**WHAT NEEDS TO BE DONE**
The records below are to be restated word for word, with every picture left out.

________________________

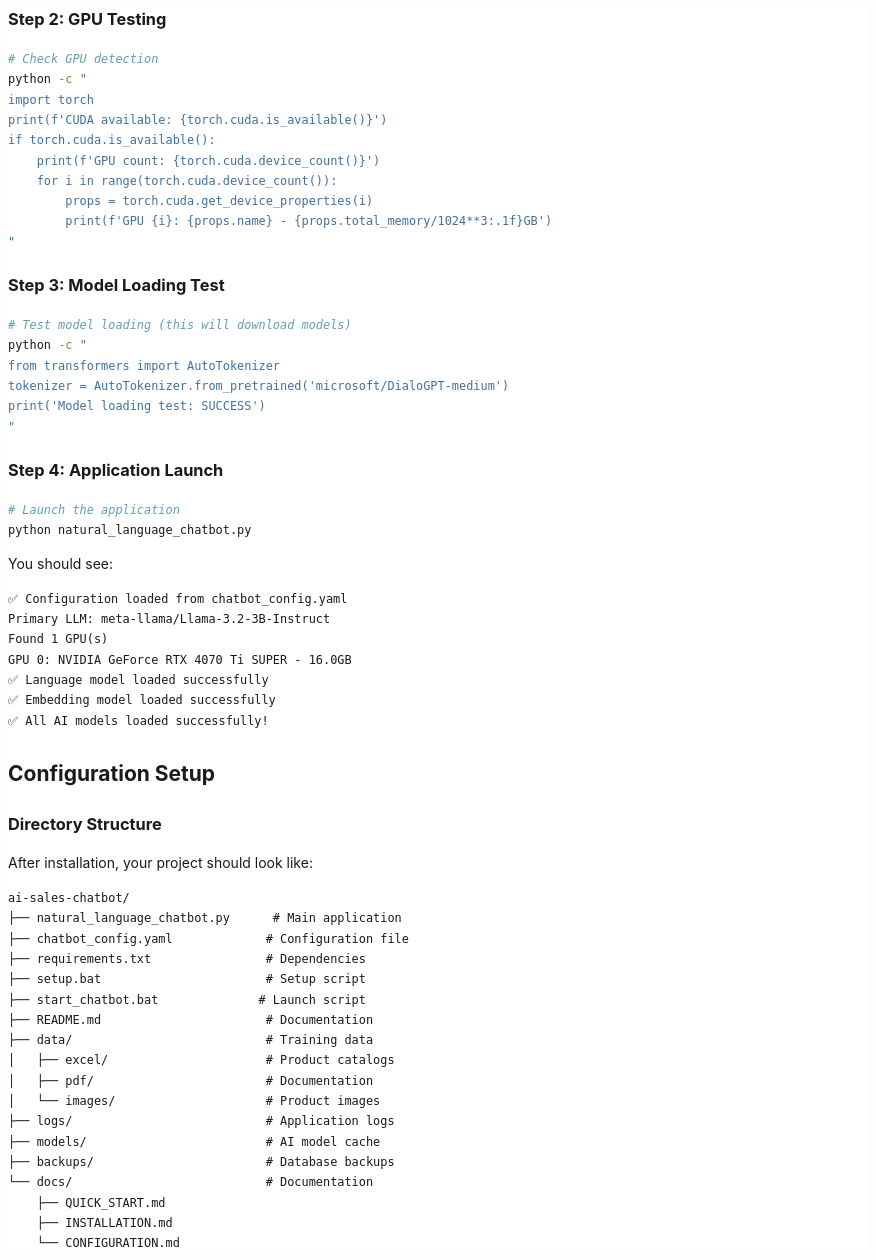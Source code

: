 ### Step 2: GPU Testing
```bash
# Check GPU detection
python -c "
import torch
print(f'CUDA available: {torch.cuda.is_available()}')
if torch.cuda.is_available():
    print(f'GPU count: {torch.cuda.device_count()}')
    for i in range(torch.cuda.device_count()):
        props = torch.cuda.get_device_properties(i)
        print(f'GPU {i}: {props.name} - {props.total_memory/1024**3:.1f}GB')
"
```

### Step 3: Model Loading Test
```bash
# Test model loading (this will download models)
python -c "
from transformers import AutoTokenizer
tokenizer = AutoTokenizer.from_pretrained('microsoft/DialoGPT-medium')
print('Model loading test: SUCCESS')
"
```

### Step 4: Application Launch
```bash
# Launch the application
python natural_language_chatbot.py
```

You should see:
```
✅ Configuration loaded from chatbot_config.yaml
Primary LLM: meta-llama/Llama-3.2-3B-Instruct
Found 1 GPU(s)
GPU 0: NVIDIA GeForce RTX 4070 Ti SUPER - 16.0GB
✅ Language model loaded successfully
✅ Embedding model loaded successfully
✅ All AI models loaded successfully!
```

## Configuration Setup

### Directory Structure
After installation, your project should look like:
```
ai-sales-chatbot/
├── natural_language_chatbot.py      # Main application
├── chatbot_config.yaml             # Configuration file
├── requirements.txt                # Dependencies
├── setup.bat                       # Setup script
├── start_chatbot.bat              # Launch script
├── README.md                       # Documentation
├── data/                           # Training data
│   ├── excel/                      # Product catalogs
│   ├── pdf/                        # Documentation
│   └── images/                     # Product images
├── logs/                           # Application logs
├── models/                         # AI model cache
├── backups/                        # Database backups
└── docs/                           # Documentation
    ├── QUICK_START.md
    ├── INSTALLATION.md
    └── CONFIGURATION.md
```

________________________

**WRITTEN RESPONSE**
Source code

: ### Step 2: GPU Testing
```bash
# Check GPU detection
python -c "
import torch
print(f'CUDA available: {torch.cuda.is_available()}')
if torch.cuda.is_available():
    print(f'GPU count: {torch.cuda.device_count()}')
    for i in range(torch.cuda.device_count()):
        props = torch.cuda.get_device_properties(i)
        print(f'GPU {i}: {props.name} - {props.total_memory/1024**3:.1f}GB')
"
```

### Step 3: Model Loading Test
```bash
# Test model loading (this will download models)
python -c "
from transformers import AutoTokenizer
tokenizer = AutoTokenizer.from_pretrained('microsoft/DialoGPT-medium')
print('Model loading test: SUCCESS')
"
```

### Step 4: Application Launch
```bash
# Launch the application
python natural_language_chatbot.py
```

You should see:
```
✅ Configuration loaded from chatbot_config.yaml
Primary LLM: meta-llama/Llama-3.2-3B-Instruct
Found 1 GPU(s)
GPU 0: NVIDIA GeForce RTX 4070 Ti SUPER - 16.0GB
✅ Language model loaded successfully
✅ Embedding model loaded successfully
✅ All AI models loaded successfully!
```

## Configuration Setup

### Directory Structure
After installation, your project should look like:
```
ai-sales-chatbot/
├── natural_language_chatbot.py      # Main application
├── chatbot_config.yaml             # Configuration file
├── requirements.txt                # Dependencies
├── setup.bat                       # Setup script
├── start_chatbot.bat              # Launch script
├── README.md                       # Documentation
├── data/                           # Training data
│   ├── excel/                      # Product catalogs
│   ├── pdf/                        # Documentation
│   └── images/                     # Product images
├── logs/                           # Application logs
├── models/                         # AI model cache
├── backups/                        # Database backups
└── docs/                           # Documentation
    ├── QUICK_START.md
    ├── INSTALLATION.md
    └── CONFIGURATION.md
```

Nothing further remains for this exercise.